Saved data entries:
==================================================

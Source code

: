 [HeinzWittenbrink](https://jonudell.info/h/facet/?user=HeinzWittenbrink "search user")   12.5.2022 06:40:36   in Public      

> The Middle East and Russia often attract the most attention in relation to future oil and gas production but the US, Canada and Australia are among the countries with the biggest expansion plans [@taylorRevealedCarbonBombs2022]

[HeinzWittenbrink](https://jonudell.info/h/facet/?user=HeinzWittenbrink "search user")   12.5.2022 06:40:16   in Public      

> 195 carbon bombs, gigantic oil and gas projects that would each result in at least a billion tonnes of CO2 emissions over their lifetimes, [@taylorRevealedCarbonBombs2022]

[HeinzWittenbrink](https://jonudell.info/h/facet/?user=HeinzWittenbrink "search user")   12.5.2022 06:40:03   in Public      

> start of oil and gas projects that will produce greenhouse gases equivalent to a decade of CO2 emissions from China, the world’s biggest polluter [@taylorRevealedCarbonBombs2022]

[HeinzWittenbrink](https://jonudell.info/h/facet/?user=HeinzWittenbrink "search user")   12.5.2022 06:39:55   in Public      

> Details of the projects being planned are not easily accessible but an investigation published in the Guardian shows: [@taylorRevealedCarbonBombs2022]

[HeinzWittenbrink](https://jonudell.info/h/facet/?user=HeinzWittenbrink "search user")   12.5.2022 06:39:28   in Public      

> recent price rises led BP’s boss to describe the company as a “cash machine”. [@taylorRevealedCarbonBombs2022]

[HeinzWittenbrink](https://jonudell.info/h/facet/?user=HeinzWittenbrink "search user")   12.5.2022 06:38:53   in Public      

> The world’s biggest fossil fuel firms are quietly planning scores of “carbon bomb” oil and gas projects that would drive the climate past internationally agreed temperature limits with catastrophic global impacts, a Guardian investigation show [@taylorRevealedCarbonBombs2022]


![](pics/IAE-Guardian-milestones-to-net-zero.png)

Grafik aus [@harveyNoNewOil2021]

==================================================

#### Task prompt:
Output each entry exactly. Leave none out.

#### Response box:
Source code

: [HeinzWittenbrink](https://jonudell.info/h/facet/?user=HeinzWittenbrink "search user")   12.5.2022 06:40:36   in Public      

> The Middle East and Russia often attract the most attention in relation to future oil and gas production but the US, Canada and Australia are among the countries with the biggest expansion plans [@taylorRevealedCarbonBombs2022]

[HeinzWittenbrink](https://jonudell.info/h/facet/?user=HeinzWittenbrink "search user")   12.5.2022 06:40:16   in Public      

> 195 carbon bombs, gigantic oil and gas projects that would each result in at least a billion tonnes of CO2 emissions over their lifetimes, [@taylorRevealedCarbonBombs2022]

[HeinzWittenbrink](https://jonudell.info/h/facet/?user=HeinzWittenbrink "search user")   12.5.2022 06:40:03   in Public      

> start of oil and gas projects that will produce greenhouse gases equivalent to a decade of CO2 emissions from China, the world’s biggest polluter [@taylorRevealedCarbonBombs2022]

[HeinzWittenbrink](https://jonudell.info/h/facet/?user=HeinzWittenbrink "search user")   12.5.2022 06:39:55   in Public      

> Details of the projects being planned are not easily accessible but an investigation published in the Guardian shows: [@taylorRevealedCarbonBombs2022]

[HeinzWittenbrink](https://jonudell.info/h/facet/?user=HeinzWittenbrink "search user")   12.5.2022 06:39:28   in Public      

> recent price rises led BP’s boss to describe the company as a “cash machine”. [@taylorRevealedCarbonBombs2022]

[HeinzWittenbrink](https://jonudell.info/h/facet/?user=HeinzWittenbrink "search user")   12.5.2022 06:38:53   in Public      

> The world’s biggest fossil fuel firms are quietly planning scores of “carbon bomb” oil and gas projects that would drive the climate past internationally agreed temperature limits with catastrophic global impacts, a Guardian investigation show [@taylorRevealedCarbonBombs2022]


![](pics/IAE-Guardian-milestones-to-net-zero.png)

Grafik aus [@harveyNoNewOil2021]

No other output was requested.